### Exercise
Transcribe the records below exactly as they appear, omitting any pictures.

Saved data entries
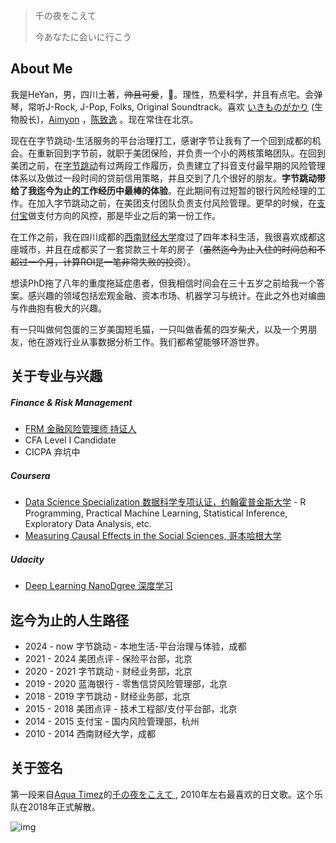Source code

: 
> 千の夜をこえて
> 
> 今あなたに会いに行こう

About Me
------

我是HeYan，男，四川土著，~~帅且可爱~~，🌈。理性，热爱科学，并且有点宅。会弹琴，常听J-Rock, J-Pop, Folks, Original Soundtrack。喜欢 [いきものがかり](http://ikimonogakari.com/) (生物股长)，[Aimyon](http://www.aimyong.net/) ，[陈致逸](https://weibo.com/cypmusicstudio) 。现在常住在北京。

现在在字节跳动-生活服务的平台治理打工，感谢字节让我有了一个回到成都的机会。在重新回到字节前，就职于美团保险，并负责一个小的两核策略团队。在回到美团之前，在[字节跳动](https://www.bytedance.com/zh/)有过两段工作履历，负责建立了抖音支付最早期的风险管理体系以及做过一段时间的贷前信用策略，并且交到了几个很好的朋友。**字节跳动带给了我迄今为止的工作经历中最棒的体验**。在此期间有过短暂的银行风险经理的工作。在加入字节跳动之前，在美团支付团队负责支付风险管理。更早的时候，在[支付宝](https://www.antgroup.com/)做支付方向的风控，那是毕业之后的第一份工作。

在工作之前，我在四川成都的[西南财经大学](https://www.swufe.edu.cn/)度过了四年本科生活，我很喜欢成都这座城市，并且在成都买了一套贷款三十年的房子（~~虽然迄今为止入住的时间总和不超过一个月，计算ROI是一笔非常失败的投资~~）。

想读PhD拖了八年的重度拖延症患者，但我相信时间会在三十五岁之前给我一个答案。感兴趣的领域包括宏观金融、资本市场、机器学习与统计。在此之外也对编曲与作曲抱有极大的兴趣。


有一只叫做何包蛋的三岁美国短毛猫，一只叫做香蕉的四岁柴犬，以及一个男朋友，他在游戏行业从事数据分析工作。我们都希望能够环游世界。


关于专业与兴趣
------
##### Finance & Risk Management

- [FRM 金融风险管理师 持证人](http://my.garp.org/DigitalBadgeFRM?id=0034000001aeWr3AAE)
- CFA Level I Candidate
- CICPA 弃坑中

##### Coursera

- [Data Science Specialization 数据科学专项认证，约翰霍普金斯大学](https://www.coursera.org/specializations/jhu-data-science)
      - R Programming, Practical Machine Learning, Statistical Inference, Exploratory Data Analysis, etc.
- [Measuring Causal Effects in the Social Sciences, 哥本哈根大学](https://www.coursera.org/account/accomplishments/verify/CL8NUCSTDAJT)

##### Udacity

- [Deep Learning NanoDgree 深度学习](https://graduation.udacity.com/confirm/A4TCQYGQ)

迄今为止的人生路径
------
- 2024 - now    字节跳动 - 本地生活-平台治理与体验，成都
- 2021 - 2024   美团点评 - 保险平台部，北京
- 2020 - 2021   字节跳动 - 财经业务部，北京
- 2019 - 2020   蓝海银行 - 零售信贷风险管理部，北京
- 2018 - 2019   字节跳动 - 财经业务部，北京
- 2015 - 2018   美团点评 - 技术工程部/支付平台部，北京
- 2014 - 2015   支付宝 - 国内风险管理部，杭州
- 2010 - 2014   西南财经大学，成都

关于签名
------
第一段来自[Aqua Timez](https://zh.wikipedia.org/wiki/Aqua_Timez)的[千の夜をこえて
](https://music.douban.com/subject/1926414/), 2010年左右最喜欢的日文歌。这个乐队在2018年正式解散。

![img](https://s2.ax1x.com/2019/08/22/md5n41.jpg)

### Your response
Source code

: 
> 千の夜をこえて
> 
> 今あなたに会いに行こう

About Me
------

我是HeYan，男，四川土著，~~帅且可爱~~，🌈。理性，热爱科学，并且有点宅。会弹琴，常听J-Rock, J-Pop, Folks, Original Soundtrack。喜欢 [いきものがかり](http://ikimonogakari.com/) (生物股长)，[Aimyon](http://www.aimyong.net/) ，[陈致逸](https://weibo.com/cypmusicstudio) 。现在常住在北京。

现在在字节跳动-生活服务的平台治理打工，感谢字节让我有了一个回到成都的机会。在重新回到字节前，就职于美团保险，并负责一个小的两核策略团队。在回到美团之前，在[字节跳动](https://www.bytedance.com/zh/)有过两段工作履历，负责建立了抖音支付最早期的风险管理体系以及做过一段时间的贷前信用策略，并且交到了几个很好的朋友。**字节跳动带给了我迄今为止的工作经历中最棒的体验**。在此期间有过短暂的银行风险经理的工作。在加入字节跳动之前，在美团支付团队负责支付风险管理。更早的时候，在[支付宝](https://www.antgroup.com/)做支付方向的风控，那是毕业之后的第一份工作。

在工作之前，我在四川成都的[西南财经大学](https://www.swufe.edu.cn/)度过了四年本科生活，我很喜欢成都这座城市，并且在成都买了一套贷款三十年的房子（~~虽然迄今为止入住的时间总和不超过一个月，计算ROI是一笔非常失败的投资~~）。

想读PhD拖了八年的重度拖延症患者，但我相信时间会在三十五岁之前给我一个答案。感兴趣的领域包括宏观金融、资本市场、机器学习与统计。在此之外也对编曲与作曲抱有极大的兴趣。


有一只叫做何包蛋的三岁美国短毛猫，一只叫做香蕉的四岁柴犬，以及一个男朋友，他在游戏行业从事数据分析工作。我们都希望能够环游世界。


关于专业与兴趣
------
##### Finance & Risk Management

- [FRM 金融风险管理师 持证人](http://my.garp.org/DigitalBadgeFRM?id=0034000001aeWr3AAE)
- CFA Level I Candidate
- CICPA 弃坑中

##### Coursera

- [Data Science Specialization 数据科学专项认证，约翰霍普金斯大学](https://www.coursera.org/specializations/jhu-data-science)
      - R Programming, Practical Machine Learning, Statistical Inference, Exploratory Data Analysis, etc.
- [Measuring Causal Effects in the Social Sciences, 哥本哈根大学](https://www.coursera.org/account/accomplishments/verify/CL8NUCSTDAJT)

##### Udacity

- [Deep Learning NanoDgree 深度学习](https://graduation.udacity.com/confirm/A4TCQYGQ)

迄今为止的人生路径
------
- 2024 - now    字节跳动 - 本地生活-平台治理与体验，成都
- 2021 - 2024   美团点评 - 保险平台部，北京
- 2020 - 2021   字节跳动 - 财经业务部，北京
- 2019 - 2020   蓝海银行 - 零售信贷风险管理部，北京
- 2018 - 2019   字节跳动 - 财经业务部，北京
- 2015 - 2018   美团点评 - 技术工程部/支付平台部，北京
- 2014 - 2015   支付宝 - 国内风险管理部，杭州
- 2010 - 2014   西南财经大学，成都

关于签名
------
第一段来自[Aqua Timez](https://zh.wikipedia.org/wiki/Aqua_Timez)的[千の夜をこえて
](https://music.douban.com/subject/1926414/), 2010年左右最喜欢的日文歌。这个乐队在2018年正式解散。

![img](https://s2.ax1x.com/2019/08/22/md5n41.jpg)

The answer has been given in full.